The amendments reflected the desires of many GOP lawmakers, who say that they will support only a comprehensive overhaul that puts a higher priority on law enforcement along the border and in the workplace. The Senate Judiciary Committee will begin considering the amendments Thursday, and the fate of the 844-page bill will be tested by a process that is likely to stretch through several days of hearings in coming weeks.
Immigration advocates fear that an extended amendment process will derail the legislation by breaking apart a fragile, bipartisan coalition of eight senators that negotiated the package over several months.
“This debate should be thoughtful and thorough. It will be arduous, and it ought to be deliberate,” said Sen. Charles E. Grassley (R-Iowa), the ranking Republican on the committee, who offered 77 amendments. “Legislation of this magnitude should be carefully considered and the consequences thought through, and I expect a robust debate.”
Although Democrats have generally been more supportive of the bill, they offered dozens of amendments, including two from Judiciary Committee Chairman Patrick J. Leahy (Vt.) that would allow same-sex foreign spouses and partners of U.S. citizens to apply for visas. Republicans have said that they will not support any comprehensive bill that includes gay rights protections.
Despite the potential pitfalls, the sponsors of the legislation expressed confidence Tuesday that it will survive, even thrive, through the amendment process. Members of both parties acknowledged that the bill is likely to grow more conservative in nature because the GOP-controlled House is unlikely to support the legislation in its current form.

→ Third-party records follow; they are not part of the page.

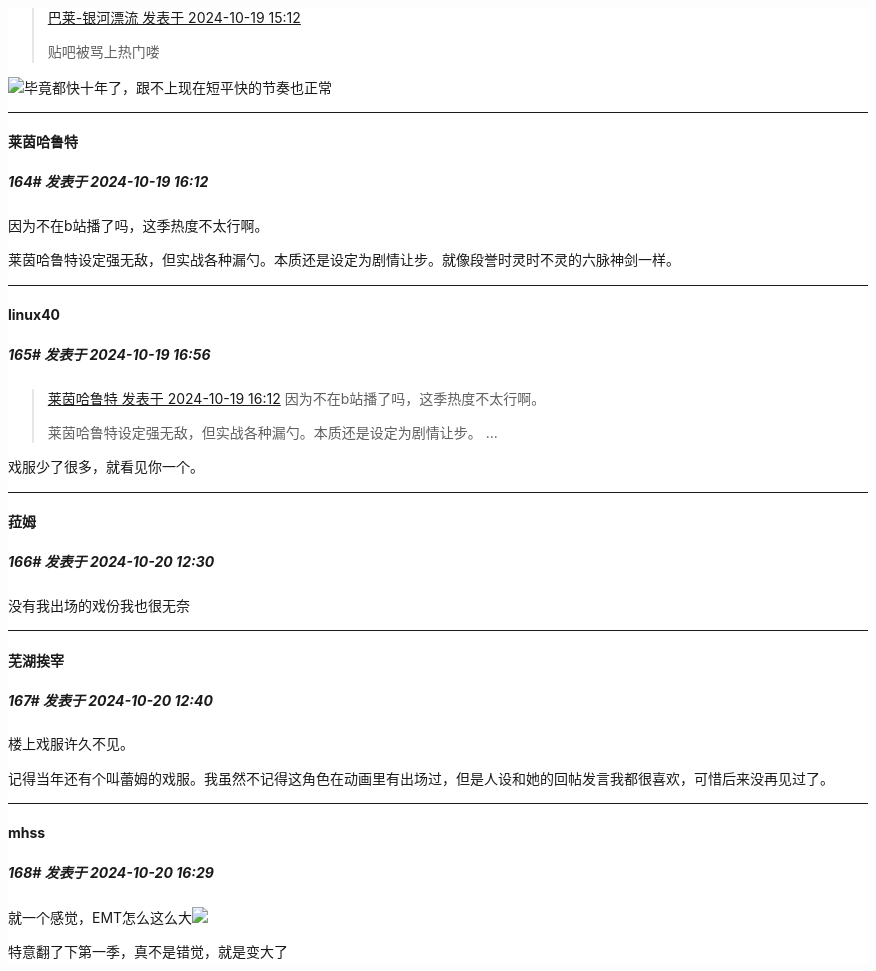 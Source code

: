 <blockquote><a href="httphttps://bbs.saraba1st.com/2b/forum.php?mod=redirect&amp;goto=findpost&amp;pid=66491090&amp;ptid=2125538" target="_blank">巴莱-银河漂流 发表于 2024-10-19 15:12</a>

贴吧被骂上热门喽</blockquote>
<img src="https://static.saraba1st.com/image/smiley/face2017/068.png" referrerpolicy="no-referrer">毕竟都快十年了，跟不上现在短平快的节奏也正常


*****

####  莱茵哈鲁特  
##### 164#       发表于 2024-10-19 16:12

因为不在b站播了吗，这季热度不太行啊。

莱茵哈鲁特设定强无敌，但实战各种漏勺。本质还是设定为剧情让步。就像段誉时灵时不灵的六脉神剑一样。


*****

####  linux40  
##### 165#       发表于 2024-10-19 16:56

<blockquote><a href="httphttps://bbs.saraba1st.com/2b/forum.php?mod=redirect&amp;goto=findpost&amp;pid=66491461&amp;ptid=2125538" target="_blank">莱茵哈鲁特 发表于 2024-10-19 16:12</a>
因为不在b站播了吗，这季热度不太行啊。

莱茵哈鲁特设定强无敌，但实战各种漏勺。本质还是设定为剧情让步。 ...</blockquote>
戏服少了很多，就看见你一个。


*****

####  菈姆  
##### 166#       发表于 2024-10-20 12:30

没有我出场的戏份我也很无奈


*****

####  芜湖挨宰  
##### 167#       发表于 2024-10-20 12:40

楼上戏服许久不见。

记得当年还有个叫蕾姆的戏服。我虽然不记得这角色在动画里有出场过，但是人设和她的回帖发言我都很喜欢，可惜后来没再见过了。


*****

####  mhss  
##### 168#       发表于 2024-10-20 16:29

就一个感觉，EMT怎么这么大<img src="https://static.saraba1st.com/image/smiley/face2017/018.png" referrerpolicy="no-referrer">

特意翻了下第一季，真不是错觉，就是变大了
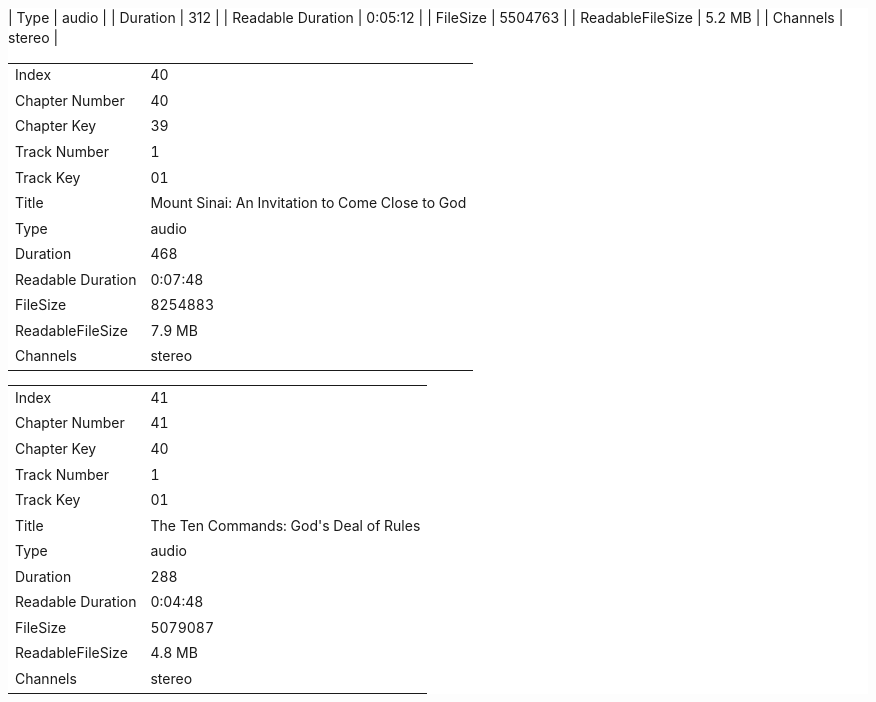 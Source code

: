 | Type | audio |
| Duration | 312 |
| Readable Duration | 0:05:12 |
| FileSize | 5504763 |
| ReadableFileSize | 5.2 MB |
| Channels | stereo |

|  |  |
| - | - |
| Index | 40 |
| Chapter Number | 40 |
| Chapter Key | 39 |
| Track Number | 1 |
| Track Key | 01 |
| Title | Mount Sinai: An Invitation to Come Close to God |
| Type | audio |
| Duration | 468 |
| Readable Duration | 0:07:48 |
| FileSize | 8254883 |
| ReadableFileSize | 7.9 MB |
| Channels | stereo |

|  |  |
| - | - |
| Index | 41 |
| Chapter Number | 41 |
| Chapter Key | 40 |
| Track Number | 1 |
| Track Key | 01 |
| Title | The Ten Commands: God's Deal of Rules |
| Type | audio |
| Duration | 288 |
| Readable Duration | 0:04:48 |
| FileSize | 5079087 |
| ReadableFileSize | 4.8 MB |
| Channels | stereo |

“Most of the suggestions we have heard raise legitimate points and suggestions on how to improve the bill,” said Sen. Marco Rubio (R-Fla.), a member of the bipartisan group whose support is considered crucial in selling the bill to conservatives. “The good news is that . . . most conservatives are ready to support immigration reform, so long as it takes serious steps to prevent another wave of illegal immigration in the future.”

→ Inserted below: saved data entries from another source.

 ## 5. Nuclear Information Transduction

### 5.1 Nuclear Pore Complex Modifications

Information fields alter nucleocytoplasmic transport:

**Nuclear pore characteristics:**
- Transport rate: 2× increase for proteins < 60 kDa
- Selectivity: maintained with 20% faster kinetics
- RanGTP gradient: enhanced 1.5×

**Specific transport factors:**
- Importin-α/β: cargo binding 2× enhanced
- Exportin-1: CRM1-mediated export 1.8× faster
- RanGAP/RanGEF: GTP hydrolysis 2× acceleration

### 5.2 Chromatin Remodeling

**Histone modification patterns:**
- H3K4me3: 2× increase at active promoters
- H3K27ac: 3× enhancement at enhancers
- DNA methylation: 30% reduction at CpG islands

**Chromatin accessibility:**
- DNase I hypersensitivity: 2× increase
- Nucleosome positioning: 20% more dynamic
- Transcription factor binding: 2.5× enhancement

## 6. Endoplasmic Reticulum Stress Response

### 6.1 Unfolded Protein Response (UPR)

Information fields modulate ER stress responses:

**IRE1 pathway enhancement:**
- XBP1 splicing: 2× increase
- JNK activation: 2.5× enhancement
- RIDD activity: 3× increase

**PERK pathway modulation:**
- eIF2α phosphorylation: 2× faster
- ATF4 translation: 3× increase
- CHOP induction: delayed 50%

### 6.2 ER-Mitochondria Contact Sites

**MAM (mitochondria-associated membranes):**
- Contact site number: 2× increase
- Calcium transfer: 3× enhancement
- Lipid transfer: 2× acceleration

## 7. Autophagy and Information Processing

The four Democrats and four Republicans in the coalition have said that they will work together to fend off any “poison pill” amendments offered with the intent of killing the legislation. In 2007, several controversial amendments from both parties helped sink a comprehensive immigration proposal in the Senate.

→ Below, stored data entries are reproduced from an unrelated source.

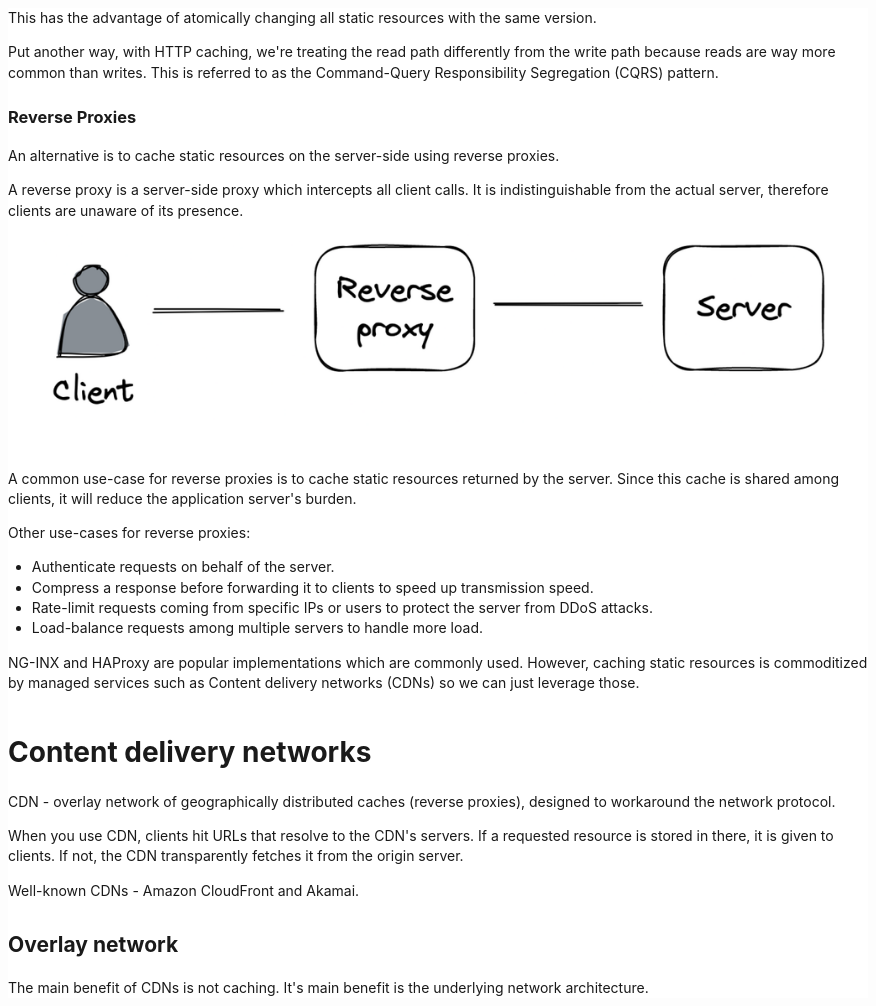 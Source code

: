This has the advantage of atomically changing all static resources with the same version.

Put another way, with HTTP caching, we're treating the read path differently from the write path because reads are way more common than writes.
This is referred to as the Command-Query Responsibility Segregation (CQRS) pattern.

### Reverse Proxies

An alternative is to cache static resources on the server-side using reverse proxies.

A reverse proxy is a server-side proxy which intercepts all client calls. It is indistinguishable from the actual server, therefore clients are unaware of its presence.
![reverse-proxy](images/reverse-proxy.png)

A common use-case for reverse proxies is to cache static resources returned by the server.
Since this cache is shared among clients, it will reduce the application server's burden.

Other use-cases for reverse proxies:

- Authenticate requests on behalf of the server.
- Compress a response before forwarding it to clients to speed up transmission speed.
- Rate-limit requests coming from specific IPs or users to protect the server from DDoS attacks.
- Load-balance requests among multiple servers to handle more load.

NG-INX and HAProxy are popular implementations which are commonly used.
However, caching static resources is commoditized by managed services such as Content delivery networks (CDNs) so we can just leverage those.

# Content delivery networks

CDN - overlay network of geographically distributed caches (reverse proxies), designed to workaround the network protocol.

When you use CDN, clients hit URLs that resolve to the CDN's servers. If a requested resource is stored in there, it is given to clients. If not, the CDN transparently fetches it from the origin server.

Well-known CDNs - Amazon CloudFront and Akamai.

## Overlay network

The main benefit of CDNs is not caching. It's main benefit is the underlying network architecture.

What’s unclear is which provisions the group is willing to entertain. Rubio, a potential 2016 presidential candidate, has come under fire from some conservatives for his support of the legislation, which would provide a path to citizenship for an estimated 11 million illegal immigrants.
Rubio aides said he is likely to support proposals to require double-layered fencing along the Southwest border, increase the number of background checks for illegal immigrants and reduce the number of undocumented immigrants who are eligible for legal status.
The senator met Tuesday afternoon with more than a dozen conservative activists to discuss their concerns.
“Whatever bill makes it to the president’s desk will be different than the one we see now, and I think it will move significantly to the right,” said Alex Nowrasteh, an immigration policy analyst with the Cato Institute, a libertarian think tank.
Jeffrey Bell, policy director with the American Principles Project, said Rubio was “confident that he can get the changes, that the bill has to change somewhat and that, at the end of the day, it’s going to be okay.”
Leahy has said that he hopes the Judiciary Committee will finish the amendment process and hold a vote on the bill by the end of the month, potentially sending it to the floor for a full Senate vote in the summer.
House leaders are weighing whether to consider a comprehensive immigration bill or to break it into smaller pieces, a tactic opposed by Democrats and the White House.
President Obama has expressed confidence about the legislation’s prospects, but he has acknowledged that plenty of potential problems lie ahead.
On Tuesday, the White House released a three-minute video featuring Obama adviser David Simas, whose parents emigrated from Portugal.
“When we think about what’s at stake for immigration reform,” he says in the video, “it’s a continuation of what we’ve always been — both a nation of laws and a nation of immigrants.”